%%

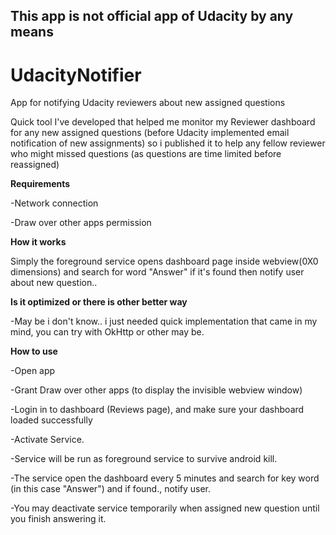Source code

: ## This app is not official app of Udacity by any means 

# UdacityNotifier
 App for notifying Udacity reviewers about new assigned questions 

Quick tool I've developed that helped me monitor my Reviewer dashboard for any new assigned questions (before Udacity implemented email notification of new assignments) 
so i published it to help any fellow reviewer who might missed questions (as questions are time limited before reassigned) 

**Requirements**

-Network connection

-Draw over other apps permission 

**How it works**

Simply the foreground service opens dashboard page inside webview(0X0 dimensions) and search for word "Answer" if it's found then notify user about new question.. 

**Is it optimized or there is other better way**

-May be i don't know.. i just needed quick implementation that came in my mind, you can try with OkHttp or other may be. 

**How to use**

-Open app

-Grant Draw over other apps (to display the invisible webview window)

-Login in to dashboard (Reviews page), and make sure your dashboard loaded successfully
 
-Activate Service. 

-Service will be run as foreground service to survive android kill. 

-The service open the dashboard every 5 minutes and search for key word (in this case "Answer") and if found., notify user. 

-You may deactivate service temporarily when assigned new question until you finish answering it. 

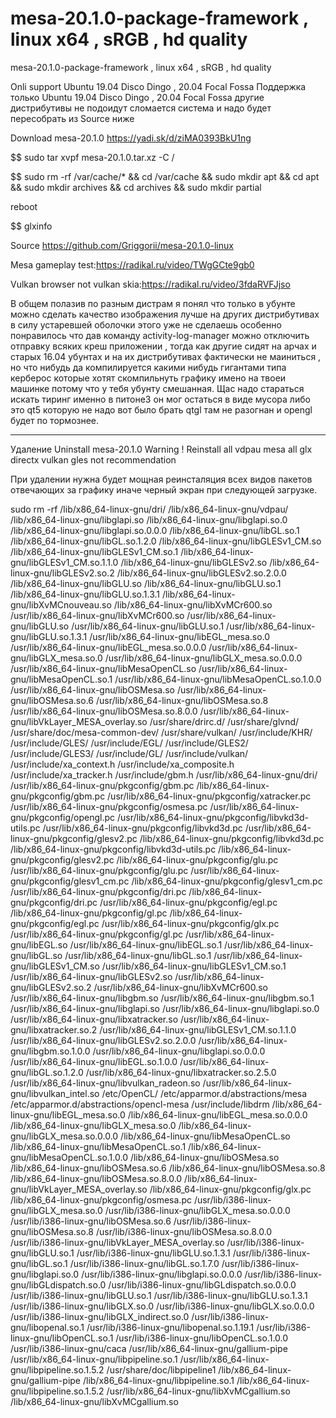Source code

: # mesa-20.1.0-package-framework , linux x64 , sRGB , hd quality 
mesa-20.1.0-package-framework , linux x64 , sRGB , hd quality

Onli support Ubuntu 19.04 Disco Dingo , 20.04 Focal Fossa  Поддержка только Ubuntu 19.04 Disco Dingo , 20.04 Focal Fossa  другие дистрибутивы не подоидут сломается система и надо будет пересобрать из Source ниже

Download mesa-20.1.0 https://yadi.sk/d/ziMA0393BkU1ng

$$ sudo tar xvpf mesa-20.1.0.tar.xz -C /

$$ sudo rm -rf /var/cache/* && cd /var/cache && sudo mkdir apt && cd apt && sudo mkdir archives && cd archives && sudo mkdir partial

reboot

$$ glxinfo

Source https://github.com/Griggorii/mesa-20.1.0-linux

Mesa gameplay test:https://radikal.ru/video/TWgGCte9gb0

Vulkan browser not vulkan skia:https://radikal.ru/video/3fdaRVFJjso

В общем полазив по разным дистрам я понял что только в убунте можно сделать качество изображения лучше на других дистрибутивах в силу устаревшей оболочки этого уже не сделаешь особенно понравилось что дав команду activity-log-manager 
можно отключить отправку всяких креш приложении , тогда как другие сидят на арчах и старых 16.04 убунтах и на их дистрибутивах фактически не маиниться , но что нибудь да компилируется какими нибудь гигантами типа керберос которые хотят скомпильнуть графику имено на твоеи машинке потому что у тебя убунту смешанная. Щас надо стараться искать тиринг именно в питоне3 он мог остаться в виде мусора либо это qt5 которую не надо вот было брать qtgl там не разогнан и opengl будет по тормознее.

____________________________________________________________________________________________________________________

Удаление Uninstall mesa-20.1.0 Warning ! Reinstall all vdpau mesa all glx directx vulkan gles not recommendation

При удалении нужна будет мощная реинсталяция всех видов пакетов отвечающих за графику иначе черный экран при следующей загрузке.

sudo rm -rf /lib/x86_64-linux-gnu/dri/ /lib/x86_64-linux-gnu/vdpau/ /lib/x86_64-linux-gnu/libglapi.so /lib/x86_64-linux-gnu/libglapi.so.0 /lib/x86_64-linux-gnu/libglapi.so.0.0.0 /lib/x86_64-linux-gnu/libGL.so.1 /lib/x86_64-linux-gnu/libGL.so.1.2.0 /lib/x86_64-linux-gnu/libGLESv1_CM.so /lib/x86_64-linux-gnu/libGLESv1_CM.so.1 /lib/x86_64-linux-gnu/libGLESv1_CM.so.1.1.0 /lib/x86_64-linux-gnu/libGLESv2.so /lib/x86_64-linux-gnu/libGLESv2.so.2 /lib/x86_64-linux-gnu/libGLESv2.so.2.0.0 /lib/x86_64-linux-gnu/libGLU.so /lib/x86_64-linux-gnu/libGLU.so.1  /lib/x86_64-linux-gnu/libGLU.so.1.3.1 /lib/x86_64-linux-gnu/libXvMCnouveau.so /lib/x86_64-linux-gnu/libXvMCr600.so /usr/lib/x86_64-linux-gnu/libXvMCr600.so /usr/lib/x86_64-linux-gnu/libGLU.so /usr/lib/x86_64-linux-gnu/libGLU.so.1 /usr/lib/x86_64-linux-gnu/libGLU.so.1.3.1 /usr/lib/x86_64-linux-gnu/libEGL_mesa.so.0 /usr/lib/x86_64-linux-gnu/libEGL_mesa.so.0.0.0 /usr/lib/x86_64-linux-gnu/libGLX_mesa.so.0 /usr/lib/x86_64-linux-gnu/libGLX_mesa.so.0.0.0 /usr/lib/x86_64-linux-gnu/libMesaOpenCL.so /usr/lib/x86_64-linux-gnu/libMesaOpenCL.so.1 /usr/lib/x86_64-linux-gnu/libMesaOpenCL.so.1.0.0 /usr/lib/x86_64-linux-gnu/libOSMesa.so /usr/lib/x86_64-linux-gnu/libOSMesa.so.6 /usr/lib/x86_64-linux-gnu/libOSMesa.so.8 /usr/lib/x86_64-linux-gnu/libOSMesa.so.8.0.0 /usr/lib/x86_64-linux-gnu/libVkLayer_MESA_overlay.so /usr/share/drirc.d/ /usr/share/glvnd/ /usr/share/doc/mesa-common-dev/ /usr/share/vulkan/ /usr/include/KHR/ /usr/include/GLES/ /usr/include/EGL/ /usr/include/GLES2/ /usr/include/GLES3/ /usr/include/GL/ /usr/include/vulkan/ /usr/include/xa_context.h /usr/include/xa_composite.h /usr/include/xa_tracker.h /usr/include/gbm.h /usr/lib/x86_64-linux-gnu/dri/ /usr/lib/x86_64-linux-gnu/pkgconfig/gbm.pc /lib/x86_64-linux-gnu/pkgconfig/gbm.pc /usr/lib/x86_64-linux-gnu/pkgconfig/xatracker.pc /usr/lib/x86_64-linux-gnu/pkgconfig/osmesa.pc /usr/lib/x86_64-linux-gnu/pkgconfig/opengl.pc /usr/lib/x86_64-linux-gnu/pkgconfig/libvkd3d-utils.pc /usr/lib/x86_64-linux-gnu/pkgconfig/libvkd3d.pc /usr/lib/x86_64-linux-gnu/pkgconfig/glesv2.pc /lib/x86_64-linux-gnu/pkgconfig/libvkd3d.pc /lib/x86_64-linux-gnu/pkgconfig/libvkd3d-utils.pc /lib/x86_64-linux-gnu/pkgconfig/glesv2.pc /lib/x86_64-linux-gnu/pkgconfig/glu.pc /usr/lib/x86_64-linux-gnu/pkgconfig/glu.pc /usr/lib/x86_64-linux-gnu/pkgconfig/glesv1_cm.pc /lib/x86_64-linux-gnu/pkgconfig/glesv1_cm.pc /usr/lib/x86_64-linux-gnu/pkgconfig/dri.pc /lib/x86_64-linux-gnu/pkgconfig/dri.pc /usr/lib/x86_64-linux-gnu/pkgconfig/egl.pc /lib/x86_64-linux-gnu/pkgconfig/gl.pc /lib/x86_64-linux-gnu/pkgconfig/egl.pc /usr/lib/x86_64-linux-gnu/pkgconfig/glx.pc /usr/lib/x86_64-linux-gnu/pkgconfig/gl.pc /usr/lib/x86_64-linux-gnu/libEGL.so /usr/lib/x86_64-linux-gnu/libEGL.so.1 /usr/lib/x86_64-linux-gnu/libGL.so /usr/lib/x86_64-linux-gnu/libGL.so.1 /usr/lib/x86_64-linux-gnu/libGLESv1_CM.so /usr/lib/x86_64-linux-gnu/libGLESv1_CM.so.1 /usr/lib/x86_64-linux-gnu/libGLESv2.so /usr/lib/x86_64-linux-gnu/libGLESv2.so.2 /usr/lib/x86_64-linux-gnu/libXvMCr600.so /usr/lib/x86_64-linux-gnu/libgbm.so /usr/lib/x86_64-linux-gnu/libgbm.so.1 /usr/lib/x86_64-linux-gnu/libglapi.so /usr/lib/x86_64-linux-gnu/libglapi.so.0 /usr/lib/x86_64-linux-gnu/libxatracker.so /usr/lib/x86_64-linux-gnu/libxatracker.so.2 /usr/lib/x86_64-linux-gnu/libGLESv1_CM.so.1.1.0 /usr/lib/x86_64-linux-gnu/libGLESv2.so.2.0.0 /usr/lib/x86_64-linux-gnu/libgbm.so.1.0.0 /usr/lib/x86_64-linux-gnu/libglapi.so.0.0.0 /usr/lib/x86_64-linux-gnu/libEGL.so.1.0.0 /usr/lib/x86_64-linux-gnu/libGL.so.1.2.0 /usr/lib/x86_64-linux-gnu/libxatracker.so.2.5.0 /usr/lib/x86_64-linux-gnu/libvulkan_radeon.so /usr/lib/x86_64-linux-gnu/libvulkan_intel.so /etc/OpenCL/ /etc/apparmor.d/abstractions/mesa /etc/apparmor.d/abstractions/opencl-mesa /usr/include/libdrm /lib/x86_64-linux-gnu/libEGL_mesa.so.0 /lib/x86_64-linux-gnu/libEGL_mesa.so.0.0.0 /lib/x86_64-linux-gnu/libGLX_mesa.so.0 /lib/x86_64-linux-gnu/libGLX_mesa.so.0.0.0 /lib/x86_64-linux-gnu/libMesaOpenCL.so /lib/x86_64-linux-gnu/libMesaOpenCL.so.1 /lib/x86_64-linux-gnu/libMesaOpenCL.so.1.0.0 /lib/x86_64-linux-gnu/libOSMesa.so /lib/x86_64-linux-gnu/libOSMesa.so.6 /lib/x86_64-linux-gnu/libOSMesa.so.8  /lib/x86_64-linux-gnu/libOSMesa.so.8.0.0 /lib/x86_64-linux-gnu/libVkLayer_MESA_overlay.so /lib/x86_64-linux-gnu/pkgconfig/glx.pc /lib/x86_64-linux-gnu/pkgconfig/osmesa.pc /usr/lib/i386-linux-gnu/libGLX_mesa.so.0 /usr/lib/i386-linux-gnu/libGLX_mesa.so.0.0.0 /usr/lib/i386-linux-gnu/libOSMesa.so.6 /usr/lib/i386-linux-gnu/libOSMesa.so.8 /usr/lib/i386-linux-gnu/libOSMesa.so.8.0.0 /usr/lib/i386-linux-gnu/libVkLayer_MESA_overlay.so /usr/lib/i386-linux-gnu/libGLU.so.1 /usr/lib/i386-linux-gnu/libGLU.so.1.3.1 /usr/lib/i386-linux-gnu/libGL.so.1 /usr/lib/i386-linux-gnu/libGL.so.1.7.0 /usr/lib/i386-linux-gnu/libglapi.so.0 /usr/lib/i386-linux-gnu/libglapi.so.0.0.0 /usr/lib/i386-linux-gnu/libGLdispatch.so.0 /usr/lib/i386-linux-gnu/libGLdispatch.so.0.0.0 /usr/lib/i386-linux-gnu/libGLU.so.1 /usr/lib/i386-linux-gnu/libGLU.so.1.3.1 /usr/lib/i386-linux-gnu/libGLX.so.0 /usr/lib/i386-linux-gnu/libGLX.so.0.0.0 /usr/lib/i386-linux-gnu/libGLX_indirect.so.0 /usr/lib/i386-linux-gnu/libopenal.so.1 /usr/lib/i386-linux-gnu/libopenal.so.1.19.1 /usr/lib/i386-linux-gnu/libOpenCL.so.1 /usr/lib/i386-linux-gnu/libOpenCL.so.1.0.0 /usr/lib/i386-linux-gnu/caca /usr/lib/x86_64-linux-gnu/gallium-pipe /usr/lib/x86_64-linux-gnu/libpipeline.so.1 /usr/lib/x86_64-linux-gnu/libpipeline.so.1.5.2 /usr/share/doc/libpipeline1 /lib/x86_64-linux-gnu/gallium-pipe /lib/x86_64-linux-gnu/libpipeline.so.1 /lib/x86_64-linux-gnu/libpipeline.so.1.5.2 /usr/lib/x86_64-linux-gnu/libXvMCgallium.so /lib/x86_64-linux-gnu/libXvMCgallium.so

%%

- [WHAT IS EXPECTED]:
Nothing but an exact copy is asked for: the lines from the start of the records through the line with "Quick tool I've", both ends included, minus any pictures.

- [RESULT OF THIS EXERCISE]:
Source code

: ## This app is not official app of Udacity by any means 

# UdacityNotifier
 App for notifying Udacity reviewers about new assigned questions 

Quick tool I've developed that helped me monitor my Reviewer dashboard for any new assigned questions (before Udacity implemented email notification of new assignments) 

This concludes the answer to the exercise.